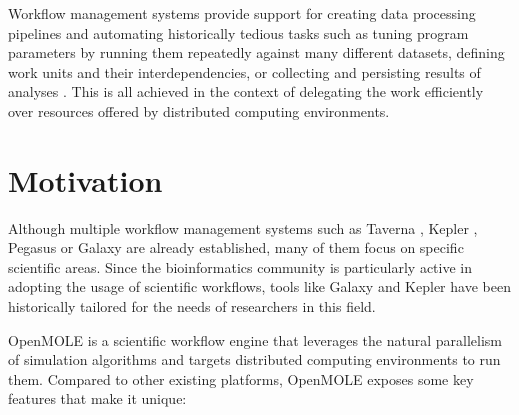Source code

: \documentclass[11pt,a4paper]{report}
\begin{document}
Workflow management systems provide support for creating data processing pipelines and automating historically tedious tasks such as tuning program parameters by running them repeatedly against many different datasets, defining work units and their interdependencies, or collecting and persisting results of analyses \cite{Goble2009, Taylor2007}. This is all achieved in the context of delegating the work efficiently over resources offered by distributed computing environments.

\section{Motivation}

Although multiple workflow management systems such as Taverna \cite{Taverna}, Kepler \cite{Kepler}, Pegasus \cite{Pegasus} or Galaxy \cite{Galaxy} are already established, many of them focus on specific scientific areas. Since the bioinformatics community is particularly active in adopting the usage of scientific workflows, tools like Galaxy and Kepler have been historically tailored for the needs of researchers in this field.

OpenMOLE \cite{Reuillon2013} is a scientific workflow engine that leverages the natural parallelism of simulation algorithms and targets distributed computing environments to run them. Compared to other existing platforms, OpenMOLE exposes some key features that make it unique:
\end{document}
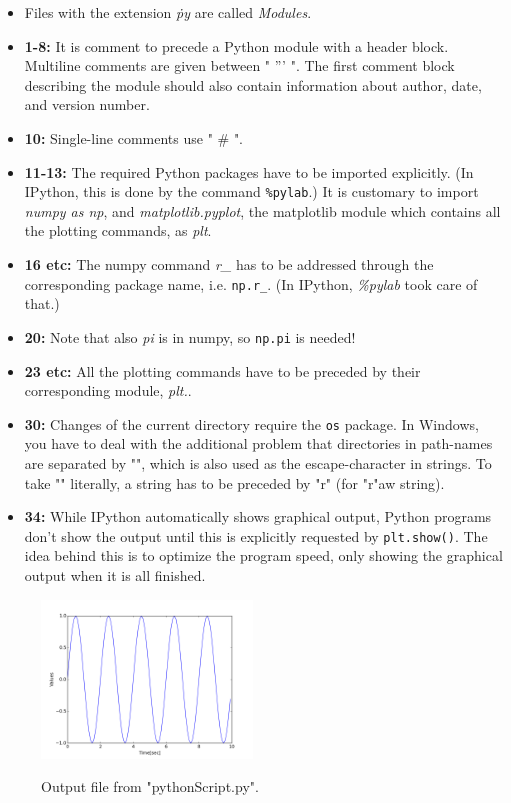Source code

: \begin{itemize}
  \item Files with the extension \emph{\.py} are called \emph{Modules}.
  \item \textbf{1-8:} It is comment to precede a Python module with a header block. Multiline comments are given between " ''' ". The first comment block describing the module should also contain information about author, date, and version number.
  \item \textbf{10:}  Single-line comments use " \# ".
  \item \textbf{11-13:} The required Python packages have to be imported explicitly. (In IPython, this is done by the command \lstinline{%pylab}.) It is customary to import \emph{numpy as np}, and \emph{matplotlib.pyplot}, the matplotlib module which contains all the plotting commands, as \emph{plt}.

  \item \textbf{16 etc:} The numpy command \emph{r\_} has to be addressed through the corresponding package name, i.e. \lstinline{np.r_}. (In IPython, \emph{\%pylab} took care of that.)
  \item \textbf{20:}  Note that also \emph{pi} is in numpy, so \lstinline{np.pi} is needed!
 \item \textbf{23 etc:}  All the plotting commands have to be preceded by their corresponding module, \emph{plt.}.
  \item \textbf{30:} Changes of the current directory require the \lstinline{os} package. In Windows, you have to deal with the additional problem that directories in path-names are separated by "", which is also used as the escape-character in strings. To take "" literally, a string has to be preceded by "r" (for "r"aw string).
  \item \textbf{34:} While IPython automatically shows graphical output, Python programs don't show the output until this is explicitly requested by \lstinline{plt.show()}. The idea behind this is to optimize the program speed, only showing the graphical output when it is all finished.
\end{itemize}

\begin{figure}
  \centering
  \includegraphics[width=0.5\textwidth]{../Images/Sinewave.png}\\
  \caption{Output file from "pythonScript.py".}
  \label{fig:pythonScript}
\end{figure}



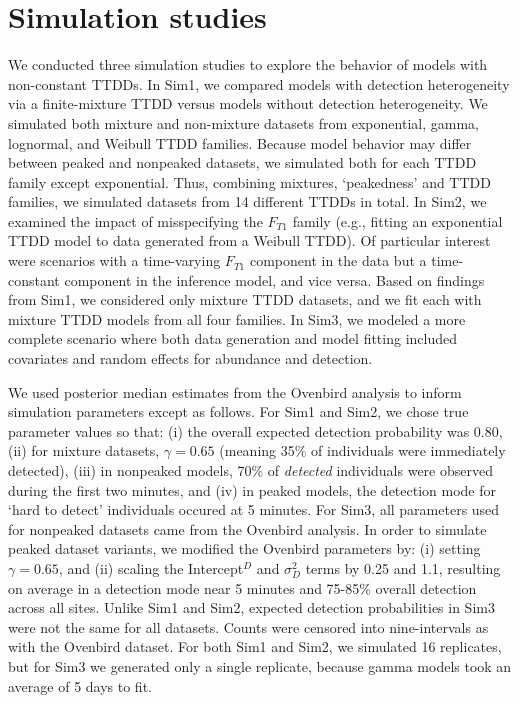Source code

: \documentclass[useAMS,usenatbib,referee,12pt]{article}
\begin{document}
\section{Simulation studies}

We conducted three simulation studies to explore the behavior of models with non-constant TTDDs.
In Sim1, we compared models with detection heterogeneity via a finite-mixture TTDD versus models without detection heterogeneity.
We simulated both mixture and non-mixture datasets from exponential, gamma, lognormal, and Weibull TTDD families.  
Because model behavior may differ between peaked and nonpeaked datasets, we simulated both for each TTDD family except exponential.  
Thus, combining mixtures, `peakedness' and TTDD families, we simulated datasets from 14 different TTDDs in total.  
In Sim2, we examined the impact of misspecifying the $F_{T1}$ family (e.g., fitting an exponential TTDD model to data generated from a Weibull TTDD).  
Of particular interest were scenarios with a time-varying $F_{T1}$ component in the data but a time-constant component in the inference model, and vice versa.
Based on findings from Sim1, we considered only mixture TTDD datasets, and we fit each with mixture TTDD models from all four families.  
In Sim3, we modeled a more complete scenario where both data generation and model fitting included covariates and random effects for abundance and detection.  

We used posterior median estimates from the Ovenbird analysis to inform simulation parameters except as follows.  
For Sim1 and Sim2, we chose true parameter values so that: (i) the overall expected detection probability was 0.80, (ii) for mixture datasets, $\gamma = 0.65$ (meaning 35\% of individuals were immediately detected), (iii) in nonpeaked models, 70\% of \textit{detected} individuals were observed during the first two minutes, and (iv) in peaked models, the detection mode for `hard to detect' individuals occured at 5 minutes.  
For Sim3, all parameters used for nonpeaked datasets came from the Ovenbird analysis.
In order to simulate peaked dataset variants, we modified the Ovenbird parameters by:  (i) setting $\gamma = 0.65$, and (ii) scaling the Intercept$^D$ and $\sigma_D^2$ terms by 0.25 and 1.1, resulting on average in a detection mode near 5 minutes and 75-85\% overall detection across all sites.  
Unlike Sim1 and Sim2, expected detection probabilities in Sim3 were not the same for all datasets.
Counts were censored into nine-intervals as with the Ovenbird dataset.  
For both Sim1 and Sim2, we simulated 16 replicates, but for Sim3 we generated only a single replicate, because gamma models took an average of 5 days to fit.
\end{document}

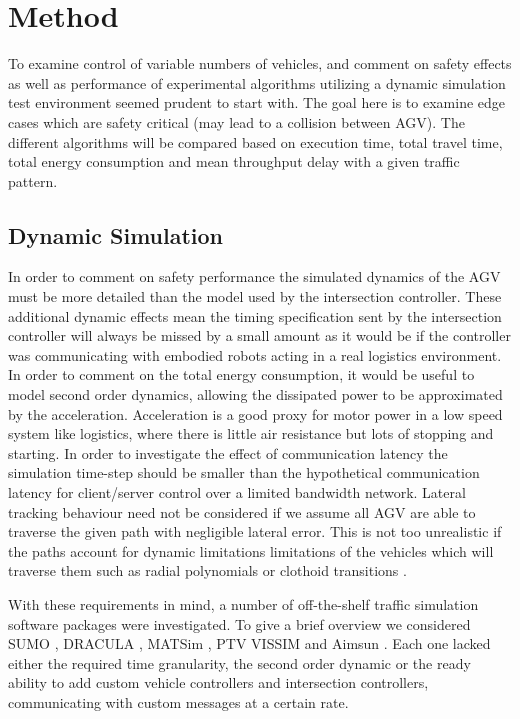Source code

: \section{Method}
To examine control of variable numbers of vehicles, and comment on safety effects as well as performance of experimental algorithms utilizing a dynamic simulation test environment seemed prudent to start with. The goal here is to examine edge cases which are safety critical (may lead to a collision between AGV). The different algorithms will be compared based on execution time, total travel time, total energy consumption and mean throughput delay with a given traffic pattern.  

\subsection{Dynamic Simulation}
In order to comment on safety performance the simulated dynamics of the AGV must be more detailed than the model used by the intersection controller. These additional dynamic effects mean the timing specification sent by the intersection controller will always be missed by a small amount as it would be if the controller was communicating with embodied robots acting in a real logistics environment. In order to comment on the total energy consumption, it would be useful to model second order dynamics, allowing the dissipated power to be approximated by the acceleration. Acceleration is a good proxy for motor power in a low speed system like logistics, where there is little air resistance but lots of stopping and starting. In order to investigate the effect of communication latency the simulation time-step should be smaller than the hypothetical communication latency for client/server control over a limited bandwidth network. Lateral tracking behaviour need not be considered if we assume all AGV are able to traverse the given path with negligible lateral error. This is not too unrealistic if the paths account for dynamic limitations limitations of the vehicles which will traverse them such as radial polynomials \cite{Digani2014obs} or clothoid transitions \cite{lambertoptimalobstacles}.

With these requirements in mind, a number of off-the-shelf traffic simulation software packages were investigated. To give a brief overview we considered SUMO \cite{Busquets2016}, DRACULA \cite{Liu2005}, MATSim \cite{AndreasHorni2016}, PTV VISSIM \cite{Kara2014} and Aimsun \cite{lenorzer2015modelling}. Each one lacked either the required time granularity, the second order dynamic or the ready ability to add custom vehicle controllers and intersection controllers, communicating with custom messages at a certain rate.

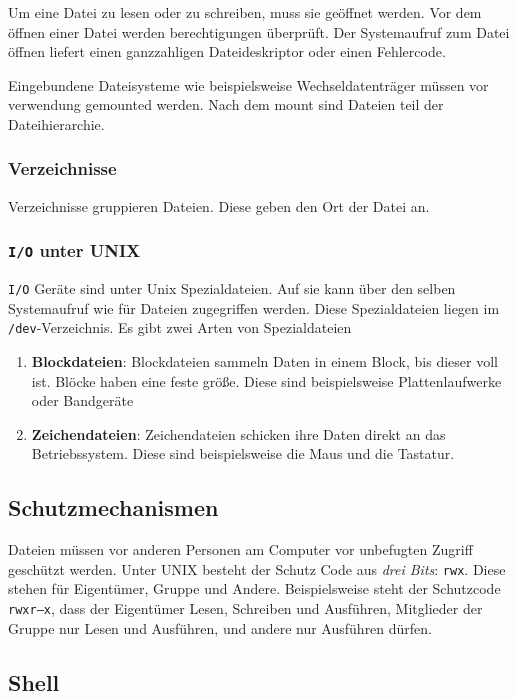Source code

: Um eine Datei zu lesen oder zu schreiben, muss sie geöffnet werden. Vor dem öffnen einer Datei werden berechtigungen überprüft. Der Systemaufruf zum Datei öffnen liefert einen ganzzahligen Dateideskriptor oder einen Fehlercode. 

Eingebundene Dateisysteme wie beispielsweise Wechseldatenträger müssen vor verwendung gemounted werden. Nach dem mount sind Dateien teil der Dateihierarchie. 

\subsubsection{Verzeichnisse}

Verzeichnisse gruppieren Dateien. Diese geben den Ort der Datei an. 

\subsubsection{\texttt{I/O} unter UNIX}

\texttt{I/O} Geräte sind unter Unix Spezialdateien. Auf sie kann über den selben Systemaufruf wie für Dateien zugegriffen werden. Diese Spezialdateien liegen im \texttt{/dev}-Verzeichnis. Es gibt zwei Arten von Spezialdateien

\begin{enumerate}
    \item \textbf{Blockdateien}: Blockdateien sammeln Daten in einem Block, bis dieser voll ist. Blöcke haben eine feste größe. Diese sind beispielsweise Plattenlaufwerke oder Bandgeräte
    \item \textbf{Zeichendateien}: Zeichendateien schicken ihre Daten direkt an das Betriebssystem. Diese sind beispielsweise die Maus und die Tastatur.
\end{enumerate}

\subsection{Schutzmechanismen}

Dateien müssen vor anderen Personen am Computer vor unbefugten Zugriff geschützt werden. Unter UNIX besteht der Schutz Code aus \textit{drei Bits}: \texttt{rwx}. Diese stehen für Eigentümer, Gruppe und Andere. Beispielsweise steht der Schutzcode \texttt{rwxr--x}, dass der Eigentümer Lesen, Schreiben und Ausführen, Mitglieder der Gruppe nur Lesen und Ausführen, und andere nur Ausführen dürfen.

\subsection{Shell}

┄┄┄┄┄┄┄┄┄┄

EXERCISE GOAL :: Tally the lines of the material above that include the word "families", then state that tally alone.

REPLY :: 3